The final segment -c is shown to be composed of 3 morphemes, separated by periods: TR.1SgObj.3TrSbj

We are concerned that this will not be transparent to learner users of the dictionary. So we decided to update the <label> elements to include the first <pron> of the morpheme entry, where that would be helpful - e.g.


We need to think further about exactly how this should be implemented.

We should also check again how Montler 2012 represented syncretic morphemes in these "translated hyphs" in his root-based index. See photocopies in Print Dictionary Working Notes folder.

And we need to add an index of labels somewhere in the dictionary front matter!


Another diagnostic

Added a check for morphemes in completed files not pointing at existing entries.
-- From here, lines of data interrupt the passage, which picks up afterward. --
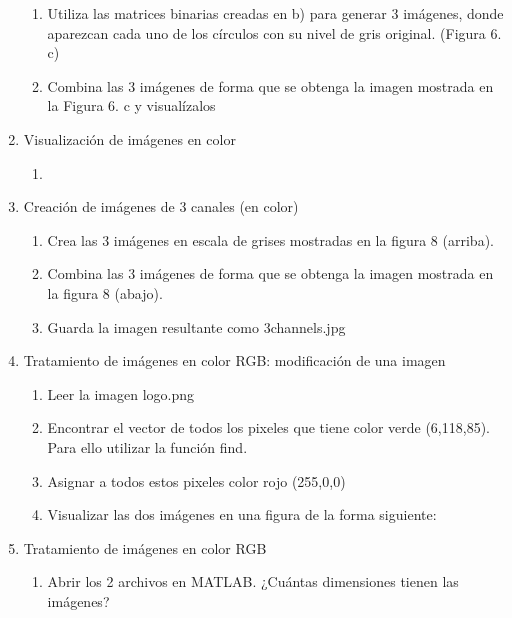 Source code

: \documentclass[a4paper,10pt]{article}
\begin{document}
\begin{enumerate}
\begin{enumerate}
  \item Utiliza  las  matrices  binarias  creadas  en  b)  para  generar  3  imágenes,  donde 
aparezcan cada uno de los círculos con su nivel de gris original. (Figura 6. c)

  \item Combina las  3 imágenes  de  forma  que  se  obtenga la imagen mostrada en la 
Figura 6. c y visualízalos
  
 \end{enumerate}

 \item Visualización de imágenes en color 
 
 \begin{enumerate}
  \item 
 \end{enumerate}

 \item Creación de imágenes de 3 canales (en color)
 
 \begin{enumerate}
  \item Crea las 3 imágenes en escala de grises mostradas en la figura 8 (arriba).
  \item Combina las 3 imágenes de forma que se obtenga la imagen mostrada en 
la figura 8 (abajo).
  \item Guarda la imagen resultante como 3channels.jpg
 \end{enumerate}

 \item  Tratamiento de imágenes en color RGB: modificación de una imagen 
 
 \begin{enumerate}
  \item Leer la imagen logo.png
  \item Encontrar el vector de todos los pixeles que tiene color verde (6,118,85). Para 
ello utilizar la función find.
  \item Asignar a todos estos pixeles color rojo (255,0,0)
  \item Visualizar las dos imágenes en una figura de la forma siguiente:
 \end{enumerate}

 \item Tratamiento de imágenes en color RGB
 
 \begin{enumerate}
  \item Abrir  los  2  archivos  en  MATLAB.  ¿Cuántas  dimensiones  tienen  las 
imágenes?


\end{enumerate}
\end{enumerate}
\end{document}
There are 222.


Another tweak to diagnostics

Per SMK, improved one of the diagnostics dealing with placeName entries and matching non-placeName entries.


Work on diagnostics

Picked up and extended the work JT has been doing on the diagnostics, adding six more features to complete the requirements as set out by SK. Waiting for the next build to complete so we can check that they're all working as expected.
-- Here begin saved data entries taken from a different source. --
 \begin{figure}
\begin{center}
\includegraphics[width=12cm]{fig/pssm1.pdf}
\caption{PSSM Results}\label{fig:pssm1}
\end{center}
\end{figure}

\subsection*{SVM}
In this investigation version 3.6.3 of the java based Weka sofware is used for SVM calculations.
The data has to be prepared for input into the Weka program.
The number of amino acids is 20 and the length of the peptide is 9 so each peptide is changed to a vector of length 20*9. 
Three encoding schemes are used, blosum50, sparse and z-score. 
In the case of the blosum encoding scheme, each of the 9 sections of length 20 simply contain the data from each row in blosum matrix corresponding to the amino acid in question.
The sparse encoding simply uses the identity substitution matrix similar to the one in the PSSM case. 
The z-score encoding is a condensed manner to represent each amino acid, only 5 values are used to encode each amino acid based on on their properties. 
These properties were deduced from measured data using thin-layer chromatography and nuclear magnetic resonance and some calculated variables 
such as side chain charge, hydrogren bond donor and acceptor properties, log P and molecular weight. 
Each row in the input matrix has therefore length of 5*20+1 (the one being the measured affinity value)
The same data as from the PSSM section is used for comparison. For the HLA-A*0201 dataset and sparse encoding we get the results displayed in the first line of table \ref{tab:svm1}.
Rebuilt the PDF with minor changes

Per ECH: faded out the draft watermark, commented out the Acknowledgements, and changed the date to 2016, then rebuilt the PDF.


Diagnostics Wishlist

17Aug16: JT has created a new diagnostics page (http://jenkins.hcmc.uvic.ca/job/moses/lastSuccessfulBuild/artifact/trunk/utilities/diagnostics.html) which looks for the following errors in complete, edited, and light-edited files:

-entries with glosses in cits

-entries with no gloss at all (and no name, persName, placeName, orgName or label)

-entries with no def

-entries containing more than one xr (These need to be concatenated into multiple refs within one xr.)

-pron:segs with parentheses in them (These need to be analyzed by a human, and made into either two seg type=n's, or two separate form elements, as necessary.)
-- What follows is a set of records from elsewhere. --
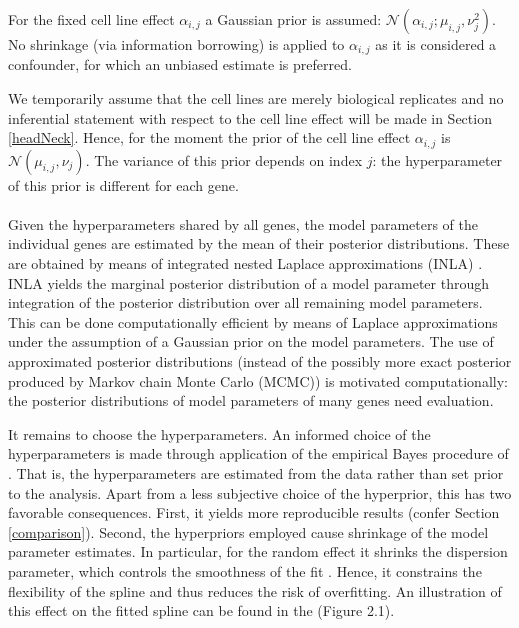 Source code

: For the fixed cell line effect $\alpha_{i,j}$ a Gaussian prior is assumed: $\mathcal{N}(\alpha_{i,j};\mu_{i,j},\nu^2_j)$. No shrinkage (via information borrowing) is applied to $\alpha_{i,j}$ as it is considered a confounder, for which an unbiased estimate is preferred.

We temporarily assume that the cell lines are merely biological replicates and no inferential statement with respect to the cell line effect will be made in Section \ref{headNeck}. Hence, for the moment the prior of the cell line effect $\alpha_{i,j}$ is $\mathcal{N}(\mu_{i,j},\nu_j)$. The variance of this prior depends on index $j$: the hyperparameter of this prior is different for each gene.
\\
\\
Given the hyperparameters shared by all genes, the model parameters of the individual genes are estimated by the mean of their posterior distributions. These are obtained by means of integrated nested Laplace approximations (INLA) \cite{Rue2009}. INLA yields the marginal posterior distribution of a model parameter through integration of the posterior distribution over all remaining model parameters. This can be done computationally efficient by means of Laplace approximations under the assumption of a Gaussian prior on the model parameters. The use of approximated posterior distributions (instead of the possibly more exact posterior produced by Markov chain Monte Carlo (MCMC)) is motivated computationally: the posterior distributions of model parameters of many genes need evaluation.

It remains to choose the hyperparameters. An informed choice of the hyperparameters is made through application of the empirical Bayes procedure of \cite{Mark2013}. That is, the hyperparameters are estimated from the data rather than set prior to the analysis. Apart from a less subjective choice of the hyperprior, this has two favorable consequences. First, it yields more reproducible results (confer Section \ref{comparison}). Second, the hyperpriors employed cause shrinkage of the model parameter estimates. In particular, for the random effect it shrinks the dispersion parameter, which controls the smoothness of the fit \cite{Ruppert2009}. Hence, it constrains the flexibility of the spline and thus reduces the risk of overfitting. An illustration of this effect on the fitted spline can be found in the \cite{Supp2018} (Figure 2.1).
-use of n-CTL t-TR Ø-OBJ n-SUBJ or n-CTL t-TR Ø-OBJ s-SUBJ on a word-final -n or -s if preceded by other transitive morphology (n-CTL, t-TR, stu, xit, ɬ-DIR, ɬ-EP,min, nun, tuɬ.)

26Sep16: MDH has added the following additional diagnostics:

-entries with the same string gloss-tagged more than once

-placeName entries that "duplicate" regular entries in <form> (e.g. entry for "deadfall"), so SMK and ECH can review them and make sure they are handled consistently.

-refs in xrs containing non-phonemic characters ... that is, anything BUT these characters

ʔ a á à ạ c ʼ ə h ḥ ʷ i í ì ị k l ḷ ˀ ɬ ƛ m n p q r s ṣ t u ú ù ụ w x y ʕ combining acute accent, combining grave accent, combining dot below, whitespace.

We also need to remember to deal with glosses which end in the English inflections -ing, -ed, -en or -s, as well as ablaut forms like "blow/blew". We can check these with the Find function once all the files are edited, and as we are proofing the print dictionary.

MDH had also asked about diagnostics for what makes an entry "complete", to improve the statistics report. The answer is simply:

-no Not Yet Edited Comment, AND either
-a completed hyph with no m:UNASSIGNED, OR
-a root or stem <fs>

For the time being (26Sep16), MDH has just moved the counts of total entries and entries with no Not Yet Edited Comment into the Statistics section of the new diagnostics page.

If EJD needs to edit the diagnostics further in the future, the file is: trunk/utilities/diagnostics.xsl

Once SMK and EJD have completed a first pass of editing all the files, and resolved all the problems identified by the diagnostics, MDH can make them part of the schematron to make sure we don't introduce new mistakes subsequently.

Nxaʔamxcín (Moses) Dictionary Blog

This is an XML dictionary project based primarily on the materials compiled by the late M. Dale Kinkade during fifteen years of work in the 1960’s and 1970’s with more than a dozen native speakers of the language, but it also includes materials compiled by Ewa Czaykowska-Higgins in the early 1990’s.